Testing and Validation

  • Unit/Integration testing: Test recipes/playbooks locally: TestKitchen (Chef), Molecule (Ansible) to verify idempotence and behavior.
  • Linting & static checks: Use linters and style checks (rubocop for Chef, puppet-lint, ansible-lint).
  • Staging & canary: Apply changes to staging or a small canary group before full rollout.
  • Reporting: Collect run results and drift reports (PuppetDB, Chef Automate, Ansible Tower/AWX).

CM & CI/CD Integration

  • CM plays multiple roles in pipelines:

  • Image bake stage: Run CM in image-build to produce golden images.

  • Deployment stage: Trigger playbook/manifest runs as part of deploy pipelines.
  • Rollback: Use CM to revert configuration or deploy a previous image.
  • Tools commonly integrated: Jenkins/GitHub Actions/GitLab CI triggering Ansible, Chef, or Puppet runs; storing CM code in Git for versioning and review.

Best Practices (concise)

  • Express configuration as declarative, idempotent resources.
  • Keep configurations modular and reusable (roles, modules, cookbooks).
  • Store CM code in version control and use PR-based reviews.
  • Use least-privilege for agent/controller credentials and integrate with secret managers.
  • Test changes via automated test suites and use staging/canaries before global rollout.
  • Prefer immutable images for production workloads where possible; use CM for image build and minor runtime fixes only.

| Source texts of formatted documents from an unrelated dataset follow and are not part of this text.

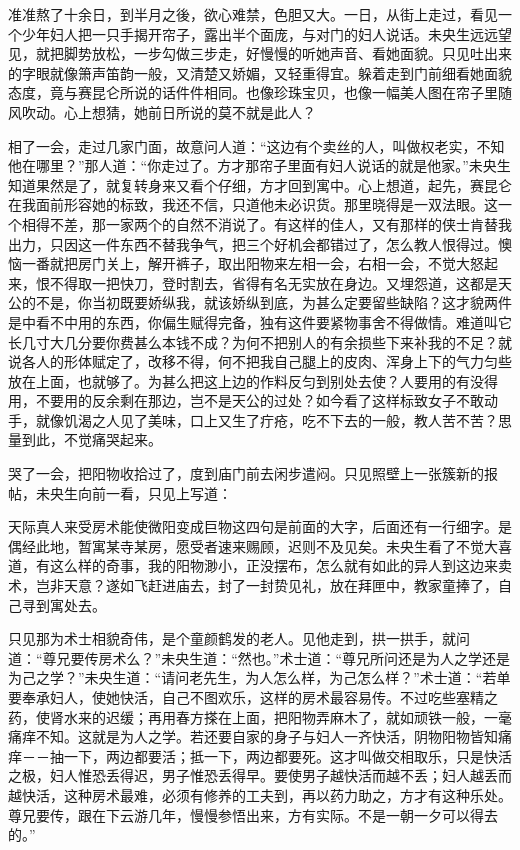 \documentclass[a4paper,12pt,UTF8,twoside]{ctexbook}
\begin{document}
准准熬了十余日，到半月之後，欲心难禁，色胆又大。一日，从街上走过，看见一个少年妇人把一只手揭开帘子，露出半个面庞，与对门的妇人说话。未央生远远望见，就把脚势放松，一步勾做三步走，好慢慢的听她声音、看她面貌。只见吐出来的字眼就像箫声笛韵一般，又清楚又娇媚，又轻重得宜。躲着走到门前细看她面貌态度，竟与赛昆仑所说的话件件相同。也像珍珠宝贝，也像一幅美人图在帘子里随风吹动。心上想猜，她前日所说的莫不就是此人？

相了一会，走过几家门面，故意问人道：“这边有个卖丝的人，叫做权老实，不知他在哪里？”那人道：“你走过了。方才那帘子里面有妇人说话的就是他家。”未央生知道果然是了，就复转身来又看个仔细，方才回到寓中。心上想道，起先，赛昆仑在我面前形容她的标致，我还不信，只道他未必识货。那里晓得是一双法眼。这一个相得不差，那一家两个的自然不消说了。有这样的佳人，又有那样的侠士肯替我出力，只因这一件东西不替我争气，把三个好机会都错过了，怎么教人恨得过。懊恼一番就把房门关上，解开裤子，取出阳物来左相一会，右相一会，不觉大怒起来，恨不得取一把快刀，登时割去，省得有名无实放在身边。又埋怨道，这都是天公的不是，你当初既要娇纵我，就该娇纵到底，为甚么定要留些缺陷？这才貌两件是中看不中用的东西，你偏生赋得完备，独有这件要紧物事舍不得做情。难道叫它长几寸大几分要你费甚么本钱不成？为何不把别人的有余损些下来补我的不足？就说各人的形体赋定了，改移不得，何不把我自己腿上的皮肉、浑身上下的气力匀些放在上面，也就够了。为甚么把这上边的作料反匀到别处去使？人要用的有没得用，不要用的反余剩在那边，岂不是天公的过处？如今看了这样标致女子不敢动手，就像饥渴之人见了美味，口上又生了疔疮，吃不下去的一般，教人苦不苦？思量到此，不觉痛哭起来。

哭了一会，把阳物收拾过了，度到庙门前去闲步遣闷。只见照壁上一张簇新的报帖，未央生向前一看，只见上写道：

天际真人来受房术能使微阳变成巨物这四句是前面的大字，后面还有一行细字。是偶经此地，暂寓某寺某房，愿受者速来赐顾，迟则不及见矣。未央生看了不觉大喜道，有这么样的奇事，我的阳物渺小，正没摆布，怎么就有如此的异人到这边来卖术，岂非天意？遂如飞赶进庙去，封了一封贽见礼，放在拜匣中，教家童捧了，自己寻到寓处去。

只见那为术士相貌奇伟，是个童颜鹤发的老人。见他走到，拱一拱手，就问道：“尊兄要传房术么？”未央生道：“然也。”术士道：“尊兄所问还是为人之学还是为己之学？”未央生道：“请问老先生，为人怎么样，为己怎么样？”术士道：“若单要奉承妇人，使她快活，自己不图欢乐，这样的房术最容易传。不过吃些塞精之药，使肾水来的迟缓；再用春方搽在上面，把阳物弄麻木了，就如顽铁一般，一毫痛痒不知。这就是为人之学。若还要自家的身子与妇人一齐快活，阴物阳物皆知痛痒－－抽一下，两边都要活；抵一下，两边都要死。这才叫做交相取乐，只是快活之极，妇人惟恐丢得迟，男子惟恐丢得早。要使男子越快活而越不丢；妇人越丢而越快活，这种房术最难，必须有修养的工夫到，再以药力助之，方才有这种乐处。尊兄要传，跟在下云游几年，慢慢参悟出来，方有实际。不是一朝一夕可以得去的。”
\end{document}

When to use which tool (short guidance)

  • Ansible: choose when you want quick start, agentless management, ad-hoc orchestration, and simple YAML-based playbooks. Good for bootstrapping and cross-platform tasks.
  • Chef / Puppet: choose when you need a robust, enterprise-class CM with reporting, scaling, and complex configuration logic. Better when constant enforcement and detailed compliance reporting are required.
  • Salt: choose when you need real-time job execution and event-driven automation at scale.

Limitations & Challenges

  • Complexity at scale: large deployments require good modular design and governance.
  • Stateful changes & ordering: certain changes require careful orchestration (database schema updates).
  • Secrets & credential sprawl: careful handling and auditing of credentials are required.
  • Drift outside CM: manual changes bypassing CM cause drift; strict processes & monitoring are needed.

Summary

Configuration Management is foundational for reliable, repeatable, and auditable infrastructure operations. It moves organizations from fragile, manual procedures to code-driven, testable, and enforceable infrastructure. Understanding the architecture (agent vs agentless), the core concepts (desired state, idempotence), and the practical differences between tools (Ansible, Chef, Puppet, Salt) allows engineers to pick the right tool and design effective, maintainable automation for their environment.